As we say such words as these and listen with our whole being, there can be an intuitive knowing of ourself that is self-validating, self-authenticating. We know that we are seen in love, we are understood in our struggle and pain. We know our self from the deepest loving ground of our life in communion with all enlightened ones who have awakened to this same knowing in them selves.  This is homecoming. The more we open to their deep qualities of love the more powerfully can they act upon us, for we are kin. We all share these deep heart qualities, what they have is ours, what we have is theirs.

 

The beginning of this knowing is trust even though we may not be able to feel that deep, true love abides in us. It is often the weight from our emotional conditioning that makes us feel this way about our self. The big mistake is to take this emotional conditioning as being the real truth of our self.

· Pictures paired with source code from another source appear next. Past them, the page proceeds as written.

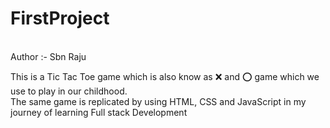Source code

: # FirstProject
<br>
Author :- Sbn Raju

This is a Tic Tac Toe game which is also know as ❌ and ⭕ game which we use to play in our childhood.
<br>
The same game is replicated by using HTML, CSS and JavaScript in my journey of learning Full stack Development
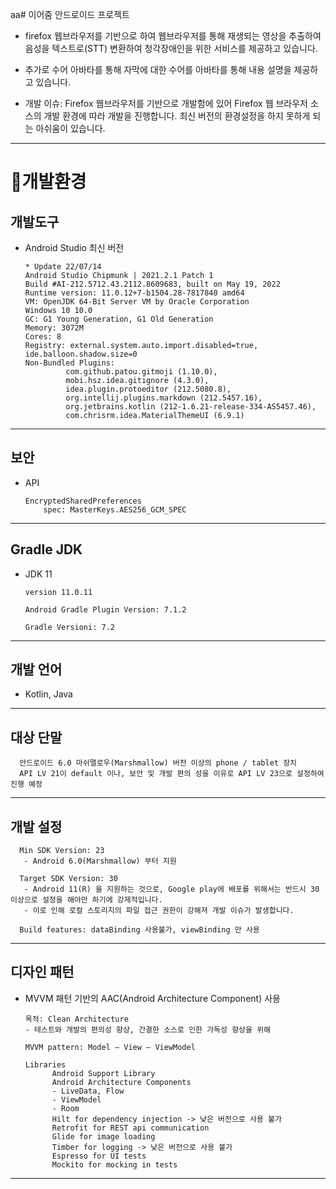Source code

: aa# 이어줌 안드로이드 프로젝트
 - firefox 웹브라우저를 기반으로 하여 웹브라우저를 통해 재생되는 영상을 추출하여 음성을 텍스트로(STT) 변환하여 청각장애인을 위한 서비스를 제공하고 있습니다.
 - 추가로 수어 아바타를 통해 자막에 대한 수어를 아바타를 통해 내용 설명을 제공하고 있습니다.


- 개발 이슈: Firefox 웹브라우저를 기반으로 개발함에 있어 Firefox 웹 브라우저 소스의 개발 환경에 따라 개발을 진행합니다. 최신 버전의 환경설정을 하지 못하게 되는 아쉬움이 있습니다.
 
----------

# 🚧개발환경


## 개발도구

- Android Studio 최신 버전

      * Update 22/07/14
      Android Studio Chipmunk | 2021.2.1 Patch 1
      Build #AI-212.5712.43.2112.8609683, built on May 19, 2022
      Runtime version: 11.0.12+7-b1504.28-7817840 amd64
      VM: OpenJDK 64-Bit Server VM by Oracle Corporation
      Windows 10 10.0
      GC: G1 Young Generation, G1 Old Generation
      Memory: 3072M
      Cores: 8
      Registry: external.system.auto.import.disabled=true, ide.balloon.shadow.size=0
      Non-Bundled Plugins: 
               com.github.patou.gitmoji (1.10.0), 
               mobi.hsz.idea.gitignore (4.3.0), 
               idea.plugin.protoeditor (212.5080.8), 
               org.intellij.plugins.markdown (212.5457.16), 
               org.jetbrains.kotlin (212-1.6.21-release-334-AS5457.46), 
               com.chrisrm.idea.MaterialThemeUI (6.9.1)
      
----------

## 보안

- API

      EncryptedSharedPreferences
          spec: MasterKeys.AES256_GCM_SPEC
     

----------

## Gradle JDK

- JDK 11

      version 11.0.11
      
      Android Gradle Plugin Version: 7.1.2
      
      Gradle Versioni: 7.2

----------
## 개발 언어

- Kotlin, Java

----------
## 대상 단말

      안드로이드 6.0 마쉬맬로우(Marshmallow) 버전 이상의 phone / tablet 장치
      API LV 21이 default 이나, 보안 및 개발 편의 성을 이유로 API LV 23으로 설정하여 진행 예정
      
----------
## 개발 설정

      Min SDK Version: 23
       - Android 6.0(Marshmallow) 부터 지원
      
      Target SDK Version: 30
       - Android 11(R) 을 지원하는 것으로, Google play에 배포를 위해서는 반드시 30 이상으로 설정을 해야만 하기에 강제적입니다.
       - 이로 인해 로컬 스토리지의 파일 접근 권한이 강해져 개발 이슈가 발생합니다.
       
      Build features: dataBinding 사용불가, viewBinding 만 사용
      
-------------
## 디자인 패턴

- MVVM 패턴 기반의 AAC(Android Architecture Component) 사용

      목적: Clean Architecture
      - 테스트와 개발의 편의성 향상, 간결한 소스로 인한 가독성 향상을 위해

      MVVM pattern: Model – View – ViewModel
      
      Libraries
            Android Support Library
            Android Architecture Components
            - LiveData, Flow
            - ViewModel
            - Room
            Hilt for dependency injection -> 낮은 버전으로 사용 불가
            Retrofit for REST api communication
            Glide for image loading
            Timber for logging -> 낮은 버전으로 사용 불가
            Espresso for UI tests
            Mockito for mocking in tests
            
----------
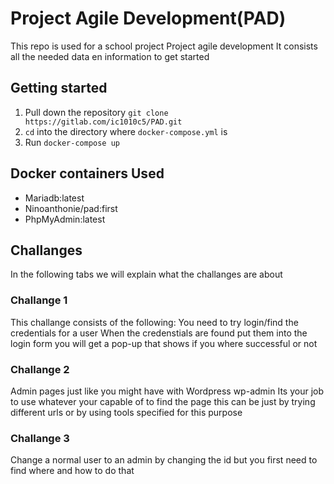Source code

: # Project Agile Development(PAD)

This repo is used for a school project Project agile development 
It consists all the needed data en information to get started 
## Getting started

1.  Pull down the repository `git clone https://gitlab.com/ic1010c5/PAD.git`
2. `cd` into the directory where `docker-compose.yml` is
3. Run `docker-compose up`

## Docker containers Used

- Mariadb:latest
- Ninoanthonie/pad:first
- PhpMyAdmin:latest

## Challanges
In the following tabs we will explain what the challanges are about
### Challange 1 
This challange consists of the following:
You need to try login/find the credentials for a user
When the credenstials are found put them into the login form
you will get a pop-up that shows if you where successful or not

### Challange 2 
Admin pages just like you might have with Wordpress wp-admin
Its your job to use whatever your capable of to find the page
this can be just by trying different urls or by using tools specified for this purpose

### Challange 3
Change a normal user to an admin by changing the id 
but you first need to find where and how to do that

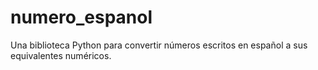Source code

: # numero_espanol
Una biblioteca Python para convertir números escritos en español a sus equivalentes numéricos.

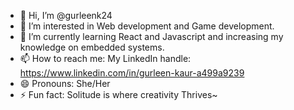 - 👋 Hi, I’m @gurleenk24
- 👀 I’m interested in Web development and Game development.
- 🌱 I’m currently learning React and Javascript and increasing my knowledge on embedded systems.
- 📫 How to reach me: My LinkedIn handle: https://www.linkedin.com/in/gurleen-kaur-a499a9239
- 😄 Pronouns: She/Her
- ⚡ Fun fact: Solitude is where creativity Thrives~

<!---
gurleenk24/gurleenk24 is a ✨ special ✨ repository because its `README.md` (this file) appears on your GitHub profile.
You can click the Preview link to take a look at your changes.
--->
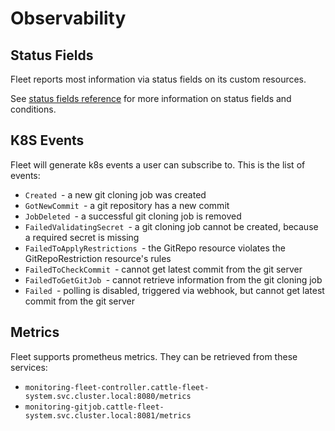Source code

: # Observability

## Status Fields

Fleet reports most information via status fields on its custom resources.

See [status fields reference](./ref-status-fields.md) for more information on status fields and conditions.

## K8S Events

Fleet will generate k8s events a user can subscribe to. This is the list of events:

* `Created `- a new git cloning job was created
* `GotNewCommit `- a git repository has a new commit
* `JobDeleted `- a successful git cloning job is removed
* `FailedValidatingSecret `- a git cloning job cannot be created, because a required secret is missing
* `FailedToApplyRestrictions `- the GitRepo resource violates the GitRepoRestriction resource's rules
* `FailedToCheckCommit `- cannot get latest commit from the git server
* `FailedToGetGitJob `- cannot retrieve information from the git cloning job
* `Failed `- polling is disabled, triggered via webhook, but cannot get latest commit from the git server

## Metrics

Fleet supports prometheus metrics. They can be retrieved from these services:

* `monitoring-fleet-controller.cattle-fleet-system.svc.cluster.local:8080/metrics`
* `monitoring-gitjob.cattle-fleet-system.svc.cluster.local:8081/metrics`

It is not, and almost always as has been said, it has its roots in early childhood.

 

The more we open in trust to the enlightened beings we are drawn to, trusting their all-embracing love, their willing goodness to us, trusting that they see the deep core of love and goodness in us, the more we can be touched and awakened in ways that surprise us. As you read this dare to try it. It cannot harm you. Be willing to say exactly what you feel, “Even though I feel hopeless, a failure,

I trust your seeing the deep core of love in me that I feel in this moment I am cut off from. I trust and welcome your love radiating to my deepest being, I pray, what is it that needs to come forth from this deepest core within me in communion with you, that I

may realize my call to love and serve for the good of all?”

 

Be willing to find the deep voice of The Spirit in you in such prayers. They can open you to what nothing else can. They open us to experience, to know, the inner fountain of life-giving energies we so desperately need. Ask yourself if there is an enlightened being you feel you can open yourself to and trust. As I was a Christian monk for many years, the person of Jesus has been become very meaningful to me. You might want to read my article along with a meditation: Jesus, True Light. All enlightened beings manifest The True Light of our deepest consciousness. Even if you do not have an enlightened being you can name, simply call out to the one, the ones that are most certainly there for you. As you do this, trust

and surrender your life to their all-embracing love present to you.